High School Wrestling Moves & Rules

Two wrestlers holding each other in clutch isolated
Wrestling observes set rules to improve fairness and safety. (Image: PaSta77/iStock/Getty Images)

Despite wrestling's use of physical force, the sport's rules and conventions keep it surprisingly safe and injury-free. Understanding the rules and moves of wrestling can help you enjoy watching the sport, and help you make a decision about whether or not to participate -- or have your child participate.

Basic Structure

A wrestling match is usually divided into three rounds. Each round lasts two or three minutes, depending on the conference that sanctions the match. In a three-round match, the first round begins with both wrestlers standing. In subsequent rounds, both athletes might start standing, or with one on top and one on bottom in what is known as "referee's stance."

Basic Play

Different accomplishments in a wrestling match score numbers of points. Exactly how many points depends on the style of wrestling. Both wrestlers accumulate points over the course of the match. At the end of the match, a wrestler who is ahead wins by what's called "decision." A wrestler who wins by eight to 14 points scores a "superior decision." If at any time during the match a wrestler holds his opponent on his back for three seconds, the match ends and that wrestler wins by pin or "fall." A wrestler can also win by "technical fall" by widening the score margin to 15 or more points.

Takedown

One of the major ways to score in wrestling is the takedown, during which a wrestler takes an opponent from a standing position to the ground and establishes control. In collegiate wrestling, a takedown is worth two points. Similar to the takedown, and also worth two points, is the reversal. To score a reversal, the wrestler who has been taken down reverses position so he is the one on top and in control.

Escape

A wrestler who has been taken down can score one point by escaping back up to a standing position. To score an escape, a wrestler must not only be standing, but must have broken any grip his opponent has on him.

Near Fall

If a wrestler is on his back, but not for the full three seconds, his opponent scores points for a near fall. If this is held for long enough -- three to five seconds -- with his back at 45 degrees or less to the mat, his opponent also scores near fall points.
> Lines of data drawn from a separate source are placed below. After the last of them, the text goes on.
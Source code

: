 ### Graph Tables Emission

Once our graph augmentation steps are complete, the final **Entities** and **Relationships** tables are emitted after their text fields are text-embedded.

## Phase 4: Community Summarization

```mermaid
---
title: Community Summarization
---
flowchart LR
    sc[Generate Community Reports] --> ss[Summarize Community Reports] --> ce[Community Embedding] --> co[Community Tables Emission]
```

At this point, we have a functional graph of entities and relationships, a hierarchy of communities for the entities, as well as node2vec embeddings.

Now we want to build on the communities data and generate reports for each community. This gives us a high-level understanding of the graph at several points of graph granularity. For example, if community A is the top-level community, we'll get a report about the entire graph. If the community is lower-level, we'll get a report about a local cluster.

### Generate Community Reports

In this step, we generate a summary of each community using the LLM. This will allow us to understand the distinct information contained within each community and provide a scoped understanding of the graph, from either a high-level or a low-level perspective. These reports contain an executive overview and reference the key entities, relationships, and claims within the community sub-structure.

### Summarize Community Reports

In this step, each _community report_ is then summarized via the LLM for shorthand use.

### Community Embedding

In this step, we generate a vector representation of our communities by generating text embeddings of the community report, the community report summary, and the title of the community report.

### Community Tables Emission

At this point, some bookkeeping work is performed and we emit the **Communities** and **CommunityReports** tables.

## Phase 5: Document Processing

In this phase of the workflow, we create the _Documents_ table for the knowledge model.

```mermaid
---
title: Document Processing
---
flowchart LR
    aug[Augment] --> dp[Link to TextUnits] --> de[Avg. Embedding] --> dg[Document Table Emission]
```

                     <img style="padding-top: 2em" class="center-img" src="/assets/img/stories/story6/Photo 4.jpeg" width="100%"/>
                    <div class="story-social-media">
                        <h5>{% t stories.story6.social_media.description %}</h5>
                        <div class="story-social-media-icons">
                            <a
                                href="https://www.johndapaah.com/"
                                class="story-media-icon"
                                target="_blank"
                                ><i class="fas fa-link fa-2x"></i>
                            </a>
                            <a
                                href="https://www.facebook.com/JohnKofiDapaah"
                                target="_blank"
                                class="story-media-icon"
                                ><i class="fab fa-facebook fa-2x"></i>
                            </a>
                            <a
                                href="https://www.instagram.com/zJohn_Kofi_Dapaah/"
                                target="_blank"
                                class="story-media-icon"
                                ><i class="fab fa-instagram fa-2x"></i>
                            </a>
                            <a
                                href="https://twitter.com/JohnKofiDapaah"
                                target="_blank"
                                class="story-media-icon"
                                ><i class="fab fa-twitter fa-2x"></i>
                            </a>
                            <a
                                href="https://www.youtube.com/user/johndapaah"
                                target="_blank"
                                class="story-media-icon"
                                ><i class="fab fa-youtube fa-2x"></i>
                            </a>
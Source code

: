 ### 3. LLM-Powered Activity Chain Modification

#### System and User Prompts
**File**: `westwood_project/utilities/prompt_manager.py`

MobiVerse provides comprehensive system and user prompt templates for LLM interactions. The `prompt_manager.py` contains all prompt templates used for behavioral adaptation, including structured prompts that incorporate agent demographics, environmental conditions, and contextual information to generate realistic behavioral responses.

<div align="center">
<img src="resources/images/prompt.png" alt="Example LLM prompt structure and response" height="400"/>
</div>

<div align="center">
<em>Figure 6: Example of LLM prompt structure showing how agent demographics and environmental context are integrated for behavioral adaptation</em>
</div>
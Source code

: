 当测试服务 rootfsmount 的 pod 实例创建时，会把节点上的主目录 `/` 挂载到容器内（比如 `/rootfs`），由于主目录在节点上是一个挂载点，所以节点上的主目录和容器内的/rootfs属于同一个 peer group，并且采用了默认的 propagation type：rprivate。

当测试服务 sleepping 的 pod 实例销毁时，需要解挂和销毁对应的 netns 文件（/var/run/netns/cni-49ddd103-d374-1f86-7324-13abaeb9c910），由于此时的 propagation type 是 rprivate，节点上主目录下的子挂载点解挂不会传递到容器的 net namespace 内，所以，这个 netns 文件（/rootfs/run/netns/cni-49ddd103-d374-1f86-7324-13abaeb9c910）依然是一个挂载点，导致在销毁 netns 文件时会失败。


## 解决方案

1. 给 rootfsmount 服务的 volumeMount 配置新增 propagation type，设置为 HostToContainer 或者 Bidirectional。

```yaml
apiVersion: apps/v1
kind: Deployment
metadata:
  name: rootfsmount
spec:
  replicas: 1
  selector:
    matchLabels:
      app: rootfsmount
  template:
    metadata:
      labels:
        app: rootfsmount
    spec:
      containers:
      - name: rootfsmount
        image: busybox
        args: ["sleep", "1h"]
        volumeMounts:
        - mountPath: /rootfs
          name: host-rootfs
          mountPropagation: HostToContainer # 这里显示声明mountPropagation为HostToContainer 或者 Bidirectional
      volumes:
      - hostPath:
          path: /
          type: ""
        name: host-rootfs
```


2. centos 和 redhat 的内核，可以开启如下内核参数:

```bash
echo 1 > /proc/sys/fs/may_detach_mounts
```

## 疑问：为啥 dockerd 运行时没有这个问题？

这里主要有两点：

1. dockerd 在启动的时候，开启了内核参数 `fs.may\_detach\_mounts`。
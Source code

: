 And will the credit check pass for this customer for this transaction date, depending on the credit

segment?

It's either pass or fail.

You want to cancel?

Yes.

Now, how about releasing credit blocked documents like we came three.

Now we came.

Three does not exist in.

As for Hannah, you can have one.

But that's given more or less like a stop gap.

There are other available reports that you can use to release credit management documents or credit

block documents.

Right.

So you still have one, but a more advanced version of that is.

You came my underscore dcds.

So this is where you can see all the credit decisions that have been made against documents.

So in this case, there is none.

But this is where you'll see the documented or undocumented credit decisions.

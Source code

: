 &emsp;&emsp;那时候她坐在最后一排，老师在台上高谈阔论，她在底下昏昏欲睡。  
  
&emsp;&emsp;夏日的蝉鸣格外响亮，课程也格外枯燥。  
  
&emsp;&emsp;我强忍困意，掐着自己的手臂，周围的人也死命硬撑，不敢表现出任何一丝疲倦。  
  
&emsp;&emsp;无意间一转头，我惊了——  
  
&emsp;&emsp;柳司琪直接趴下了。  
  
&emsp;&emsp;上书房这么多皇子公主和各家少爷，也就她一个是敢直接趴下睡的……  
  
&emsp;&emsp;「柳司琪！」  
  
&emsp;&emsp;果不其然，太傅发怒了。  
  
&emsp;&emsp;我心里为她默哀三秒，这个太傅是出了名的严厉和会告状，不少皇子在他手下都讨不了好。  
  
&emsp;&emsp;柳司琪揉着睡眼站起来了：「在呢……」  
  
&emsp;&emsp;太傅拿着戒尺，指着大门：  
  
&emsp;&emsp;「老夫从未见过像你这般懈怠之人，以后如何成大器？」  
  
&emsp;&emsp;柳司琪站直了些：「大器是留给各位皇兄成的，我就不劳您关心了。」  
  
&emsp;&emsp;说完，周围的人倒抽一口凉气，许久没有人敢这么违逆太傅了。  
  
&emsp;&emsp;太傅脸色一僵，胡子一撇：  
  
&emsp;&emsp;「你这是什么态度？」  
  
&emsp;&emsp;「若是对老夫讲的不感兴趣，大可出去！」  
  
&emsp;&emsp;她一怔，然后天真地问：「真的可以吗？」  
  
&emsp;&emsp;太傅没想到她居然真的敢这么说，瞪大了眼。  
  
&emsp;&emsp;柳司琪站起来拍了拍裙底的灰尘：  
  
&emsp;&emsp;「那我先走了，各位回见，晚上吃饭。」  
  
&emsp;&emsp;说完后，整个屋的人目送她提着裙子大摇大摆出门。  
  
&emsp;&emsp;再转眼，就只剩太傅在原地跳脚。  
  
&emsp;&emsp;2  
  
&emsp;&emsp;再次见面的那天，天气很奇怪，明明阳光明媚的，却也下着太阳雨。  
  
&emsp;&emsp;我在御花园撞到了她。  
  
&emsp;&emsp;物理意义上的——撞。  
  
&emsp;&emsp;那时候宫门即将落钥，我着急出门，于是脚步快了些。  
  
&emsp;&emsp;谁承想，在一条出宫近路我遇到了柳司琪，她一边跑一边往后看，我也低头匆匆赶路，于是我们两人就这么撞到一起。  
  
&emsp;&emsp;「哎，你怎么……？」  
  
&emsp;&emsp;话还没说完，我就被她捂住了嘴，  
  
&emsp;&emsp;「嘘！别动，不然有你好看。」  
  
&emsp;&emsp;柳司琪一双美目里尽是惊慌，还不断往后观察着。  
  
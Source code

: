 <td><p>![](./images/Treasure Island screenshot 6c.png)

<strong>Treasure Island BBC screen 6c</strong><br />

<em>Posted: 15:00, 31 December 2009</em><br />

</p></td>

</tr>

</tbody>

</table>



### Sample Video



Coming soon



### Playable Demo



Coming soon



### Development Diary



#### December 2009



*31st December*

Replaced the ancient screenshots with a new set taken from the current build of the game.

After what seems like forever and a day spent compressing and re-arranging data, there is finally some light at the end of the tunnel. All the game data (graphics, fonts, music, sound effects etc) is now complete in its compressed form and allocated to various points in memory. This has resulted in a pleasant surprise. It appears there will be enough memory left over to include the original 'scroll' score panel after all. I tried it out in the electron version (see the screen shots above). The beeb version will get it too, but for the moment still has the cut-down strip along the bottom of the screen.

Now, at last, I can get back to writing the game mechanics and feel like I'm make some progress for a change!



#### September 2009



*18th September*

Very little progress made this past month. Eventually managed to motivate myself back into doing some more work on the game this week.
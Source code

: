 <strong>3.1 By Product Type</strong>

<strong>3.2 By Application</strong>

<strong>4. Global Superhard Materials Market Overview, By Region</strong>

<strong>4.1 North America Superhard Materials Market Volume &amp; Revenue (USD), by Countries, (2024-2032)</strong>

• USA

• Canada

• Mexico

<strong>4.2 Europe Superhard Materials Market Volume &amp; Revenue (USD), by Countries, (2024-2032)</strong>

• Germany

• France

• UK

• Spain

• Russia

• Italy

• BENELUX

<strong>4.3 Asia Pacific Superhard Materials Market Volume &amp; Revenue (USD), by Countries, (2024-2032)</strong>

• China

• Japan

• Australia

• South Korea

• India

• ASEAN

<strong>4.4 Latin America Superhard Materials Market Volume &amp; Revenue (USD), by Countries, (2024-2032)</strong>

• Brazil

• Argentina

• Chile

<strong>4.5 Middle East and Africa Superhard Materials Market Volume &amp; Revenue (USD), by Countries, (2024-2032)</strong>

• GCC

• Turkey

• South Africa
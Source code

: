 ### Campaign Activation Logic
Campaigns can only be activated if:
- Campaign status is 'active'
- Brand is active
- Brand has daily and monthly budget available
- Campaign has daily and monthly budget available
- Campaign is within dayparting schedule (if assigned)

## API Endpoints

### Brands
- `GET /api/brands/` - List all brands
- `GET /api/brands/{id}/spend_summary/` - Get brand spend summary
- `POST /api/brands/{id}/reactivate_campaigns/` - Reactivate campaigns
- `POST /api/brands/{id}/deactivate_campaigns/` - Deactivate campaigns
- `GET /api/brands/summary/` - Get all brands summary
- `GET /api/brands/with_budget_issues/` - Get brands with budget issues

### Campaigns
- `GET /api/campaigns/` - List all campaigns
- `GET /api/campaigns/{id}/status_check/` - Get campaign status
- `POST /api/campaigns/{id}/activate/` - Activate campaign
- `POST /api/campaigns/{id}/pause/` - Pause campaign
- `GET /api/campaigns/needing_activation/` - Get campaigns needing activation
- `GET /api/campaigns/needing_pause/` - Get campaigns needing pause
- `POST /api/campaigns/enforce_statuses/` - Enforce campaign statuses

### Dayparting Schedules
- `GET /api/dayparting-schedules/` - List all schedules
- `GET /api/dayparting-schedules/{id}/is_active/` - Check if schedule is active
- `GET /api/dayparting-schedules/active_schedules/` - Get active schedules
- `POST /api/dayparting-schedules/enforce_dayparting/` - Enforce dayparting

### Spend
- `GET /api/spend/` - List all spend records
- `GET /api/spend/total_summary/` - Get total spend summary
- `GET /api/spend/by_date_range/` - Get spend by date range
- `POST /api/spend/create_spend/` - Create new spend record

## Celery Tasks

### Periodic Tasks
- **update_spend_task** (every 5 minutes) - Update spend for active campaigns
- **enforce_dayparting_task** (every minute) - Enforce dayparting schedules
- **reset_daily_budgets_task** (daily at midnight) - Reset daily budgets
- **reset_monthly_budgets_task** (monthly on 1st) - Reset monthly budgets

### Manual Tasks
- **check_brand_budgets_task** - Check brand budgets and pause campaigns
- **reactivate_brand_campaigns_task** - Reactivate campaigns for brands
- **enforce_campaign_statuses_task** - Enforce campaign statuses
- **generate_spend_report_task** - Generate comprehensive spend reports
A near fall is worth two or three points, depending on how long the wrestler's back was near the mat.

Other Points

A referee will award penalty points to the opponent of a wrestler who commits a foul. Stalling and unsportsmanlike conduct are the most common fouls in a wrestling match. In both cases, a wrestler usually receives a warning, followed by a one-point penalty. Further infractions can be worth two points, but just as often result in disqualification.